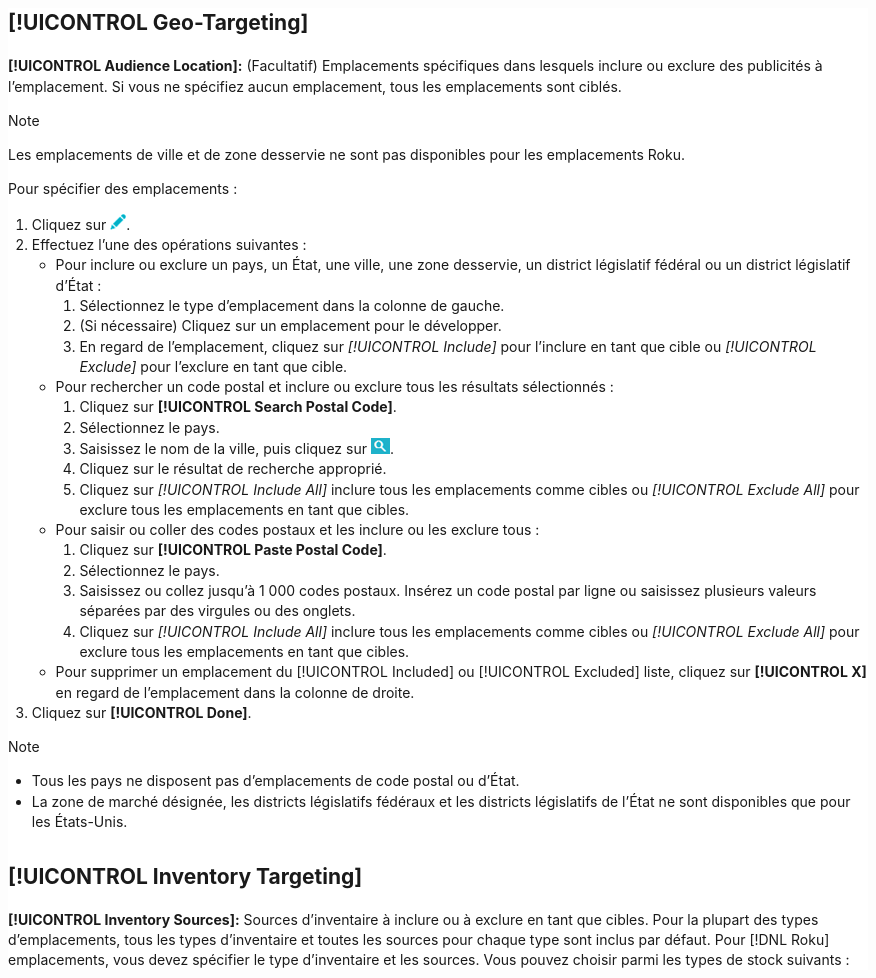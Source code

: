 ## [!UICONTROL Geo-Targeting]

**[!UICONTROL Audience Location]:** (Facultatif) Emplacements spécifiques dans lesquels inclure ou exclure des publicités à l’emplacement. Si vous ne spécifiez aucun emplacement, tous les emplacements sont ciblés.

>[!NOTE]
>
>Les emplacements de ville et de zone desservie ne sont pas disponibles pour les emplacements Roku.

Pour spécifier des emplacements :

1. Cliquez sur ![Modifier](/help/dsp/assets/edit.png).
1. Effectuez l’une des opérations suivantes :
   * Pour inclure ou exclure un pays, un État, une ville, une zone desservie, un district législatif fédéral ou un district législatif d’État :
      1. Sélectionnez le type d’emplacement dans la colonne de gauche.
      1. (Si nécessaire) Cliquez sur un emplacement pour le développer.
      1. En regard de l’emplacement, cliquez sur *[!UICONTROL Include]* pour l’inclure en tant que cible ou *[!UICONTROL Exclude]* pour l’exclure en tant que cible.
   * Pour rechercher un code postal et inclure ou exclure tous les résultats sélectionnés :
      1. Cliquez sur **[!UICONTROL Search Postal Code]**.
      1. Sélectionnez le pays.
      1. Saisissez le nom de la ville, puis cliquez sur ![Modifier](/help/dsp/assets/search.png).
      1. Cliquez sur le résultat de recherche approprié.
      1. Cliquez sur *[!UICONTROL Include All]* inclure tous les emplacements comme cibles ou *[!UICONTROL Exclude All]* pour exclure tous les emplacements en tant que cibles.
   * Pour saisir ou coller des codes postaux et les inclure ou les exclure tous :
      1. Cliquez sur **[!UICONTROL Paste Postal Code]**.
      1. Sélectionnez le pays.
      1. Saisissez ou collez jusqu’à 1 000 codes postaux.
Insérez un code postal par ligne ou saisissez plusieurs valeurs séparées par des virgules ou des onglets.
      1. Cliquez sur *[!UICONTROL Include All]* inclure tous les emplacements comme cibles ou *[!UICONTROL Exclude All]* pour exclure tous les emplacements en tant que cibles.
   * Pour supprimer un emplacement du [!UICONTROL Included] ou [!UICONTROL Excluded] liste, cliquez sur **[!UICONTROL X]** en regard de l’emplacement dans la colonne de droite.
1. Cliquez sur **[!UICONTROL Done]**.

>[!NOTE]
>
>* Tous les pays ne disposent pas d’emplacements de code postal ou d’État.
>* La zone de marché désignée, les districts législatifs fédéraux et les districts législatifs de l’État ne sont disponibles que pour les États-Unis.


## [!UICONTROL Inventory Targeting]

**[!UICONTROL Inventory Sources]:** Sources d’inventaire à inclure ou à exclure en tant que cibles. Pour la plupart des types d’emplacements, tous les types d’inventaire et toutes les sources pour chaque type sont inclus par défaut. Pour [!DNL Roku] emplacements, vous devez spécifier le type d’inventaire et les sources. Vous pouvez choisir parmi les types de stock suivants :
--
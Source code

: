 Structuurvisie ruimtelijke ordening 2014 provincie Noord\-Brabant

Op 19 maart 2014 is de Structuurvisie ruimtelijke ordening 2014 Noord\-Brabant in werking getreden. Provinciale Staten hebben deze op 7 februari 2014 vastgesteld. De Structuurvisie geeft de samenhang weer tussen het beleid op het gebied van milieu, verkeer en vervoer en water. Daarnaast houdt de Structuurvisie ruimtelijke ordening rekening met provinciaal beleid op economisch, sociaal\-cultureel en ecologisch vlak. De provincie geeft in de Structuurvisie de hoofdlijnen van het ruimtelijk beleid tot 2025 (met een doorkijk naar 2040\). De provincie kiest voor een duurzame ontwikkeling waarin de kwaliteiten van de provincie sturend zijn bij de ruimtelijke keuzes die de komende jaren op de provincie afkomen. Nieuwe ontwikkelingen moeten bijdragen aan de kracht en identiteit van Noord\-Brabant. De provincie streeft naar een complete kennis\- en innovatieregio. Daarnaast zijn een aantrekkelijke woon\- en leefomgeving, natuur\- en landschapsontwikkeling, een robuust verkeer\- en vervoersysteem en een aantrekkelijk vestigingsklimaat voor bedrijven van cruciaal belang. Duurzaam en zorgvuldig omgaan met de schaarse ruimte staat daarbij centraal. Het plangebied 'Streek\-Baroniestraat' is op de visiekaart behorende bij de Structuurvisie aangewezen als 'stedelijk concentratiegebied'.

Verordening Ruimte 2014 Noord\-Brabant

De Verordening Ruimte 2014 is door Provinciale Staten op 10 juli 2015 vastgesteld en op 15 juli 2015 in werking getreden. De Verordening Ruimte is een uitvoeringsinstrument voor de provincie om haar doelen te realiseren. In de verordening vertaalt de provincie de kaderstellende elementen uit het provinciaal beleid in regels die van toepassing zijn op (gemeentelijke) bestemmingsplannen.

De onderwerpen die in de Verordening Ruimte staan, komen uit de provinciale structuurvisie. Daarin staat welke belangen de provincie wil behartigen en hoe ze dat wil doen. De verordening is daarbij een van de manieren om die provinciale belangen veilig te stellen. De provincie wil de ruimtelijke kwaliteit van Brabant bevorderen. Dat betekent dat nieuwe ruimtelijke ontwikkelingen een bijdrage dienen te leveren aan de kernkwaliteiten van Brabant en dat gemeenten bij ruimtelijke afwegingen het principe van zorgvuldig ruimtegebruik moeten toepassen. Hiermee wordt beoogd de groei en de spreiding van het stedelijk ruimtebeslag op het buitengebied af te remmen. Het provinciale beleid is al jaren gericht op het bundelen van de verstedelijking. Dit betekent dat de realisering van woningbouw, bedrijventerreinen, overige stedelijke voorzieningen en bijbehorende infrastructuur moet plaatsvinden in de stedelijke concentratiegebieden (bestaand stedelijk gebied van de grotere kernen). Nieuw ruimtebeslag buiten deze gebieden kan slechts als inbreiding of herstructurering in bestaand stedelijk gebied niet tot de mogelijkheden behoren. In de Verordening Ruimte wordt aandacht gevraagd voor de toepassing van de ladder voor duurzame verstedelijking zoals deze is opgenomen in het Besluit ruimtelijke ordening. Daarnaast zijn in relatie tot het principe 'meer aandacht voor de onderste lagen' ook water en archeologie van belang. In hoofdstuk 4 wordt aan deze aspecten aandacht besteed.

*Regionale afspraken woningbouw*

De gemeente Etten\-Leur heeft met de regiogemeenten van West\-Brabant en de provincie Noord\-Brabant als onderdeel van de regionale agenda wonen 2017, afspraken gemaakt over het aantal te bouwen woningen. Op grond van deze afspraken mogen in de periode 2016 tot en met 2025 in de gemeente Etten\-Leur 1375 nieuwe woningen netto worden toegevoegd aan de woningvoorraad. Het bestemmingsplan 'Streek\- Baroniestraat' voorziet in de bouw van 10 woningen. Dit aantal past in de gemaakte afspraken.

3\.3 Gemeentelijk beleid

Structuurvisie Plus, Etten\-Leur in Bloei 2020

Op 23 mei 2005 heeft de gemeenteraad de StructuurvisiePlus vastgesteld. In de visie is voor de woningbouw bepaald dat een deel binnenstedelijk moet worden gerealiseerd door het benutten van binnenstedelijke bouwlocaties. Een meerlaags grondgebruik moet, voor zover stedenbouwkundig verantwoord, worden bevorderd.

* YOUR INSTRUCTIONS *
With the first line being the one containing "3\.3 Gemeentelijk beleid" and the last line the one containing "Op 23 mei 2005", transcribe exactly the lines above that fall in that range.

* REPLY TO THE TASK *
3\.3 Gemeentelijk beleid

Structuurvisie Plus, Etten\-Leur in Bloei 2020

Op 23 mei 2005 heeft de gemeenteraad de StructuurvisiePlus vastgesteld. In de visie is voor de woningbouw bepaald dat een deel binnenstedelijk moet worden gerealiseerd door het benutten van binnenstedelijke bouwlocaties. Een meerlaags grondgebruik moet, voor zover stedenbouwkundig verantwoord, worden bevorderd.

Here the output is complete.